Син-аххе-риб начал проявлять нетерпение. Чего они ждут? Смело шагнул вперед и в то же мгновение услышал стон тетивы. Сколько раз ему приходилось слышать этот звук на поле битвы или охотясь в горах, но никогда еще он не был таким пугающим.
Чору прыгнул сверху, повалил царя на землю, накрыл своим телом.
Стрелы, одна за другой, вонзились ему в спину и в шею.
От дома к ним рванулись две тени. Еще две перемахнули через забор. Чору успел подняться. Истекающий кровью, едва стоящий на ногах, он ударил мечом ближайшего убийцу в грудину. Клинок скользнул по кости вправо и застрял между ребер. Выдернуть его уже не хватило сил.
Второй убийца подсел под царского постельничего и одним взмахом распорол ему живот. Чору упал на колени — и потому что не было сил устоять, и потому что только так смог подхватить с земли меч поверженного противника. Следующий удар он отразил, завязал короткий бой — небольшая передышка для его царя.

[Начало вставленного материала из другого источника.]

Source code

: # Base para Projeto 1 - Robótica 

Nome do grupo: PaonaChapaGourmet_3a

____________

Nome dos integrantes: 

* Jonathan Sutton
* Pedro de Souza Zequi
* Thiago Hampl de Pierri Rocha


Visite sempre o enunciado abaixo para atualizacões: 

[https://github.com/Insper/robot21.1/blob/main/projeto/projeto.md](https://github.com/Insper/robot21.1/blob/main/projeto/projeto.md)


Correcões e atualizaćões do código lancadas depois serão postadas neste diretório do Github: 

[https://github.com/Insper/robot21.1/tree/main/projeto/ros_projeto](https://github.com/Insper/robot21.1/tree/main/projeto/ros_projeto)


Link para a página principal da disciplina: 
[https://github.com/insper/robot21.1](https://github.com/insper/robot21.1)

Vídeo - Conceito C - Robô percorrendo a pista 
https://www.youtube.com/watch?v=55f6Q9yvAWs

Он видел, что Син-аххе-риб тоже сражается, оказавшись сразу против двоих врагов, и пятится к стене, чтобы никто не зашел ему за спину.
Даже теряя сознание, Чору продолжал бороться, несмотря на то, что выронил меч, и уже стоял на коленях — ему удалось вцепиться во врага обоими руками, повиснуть на его одежде, сковать движения. Говорят, что мертвую хватку не разжать никакими клещами.
Всего мгновение отделяло постельничего от смерти, когда противник вдруг пошатнулся и упал навзничь: чье-то копье пригвоздило его к земле.
Это был Шумун. С яростным криком он налетел со спины на убийц, сражающихся против царя, оглушил рукоятью меча одного, отсек ногу по колено другому.
Оглядевшись, начальник царской стражи перевел дыхание. Поклонился царю.
— Никуда от тебя не деться, — вкладывая свой Нергал в золотые ножны, хладнокровно заметил Син-аххе-риб. — Выследил меня?
— Мой господин, — извинялся и снова кланялся Шумун.
— Ты вовремя подоспел, мой верный друг. Позаботься о Чору. Отдай его моему врачу. Если он умрет, посади этого мерзавца на кол.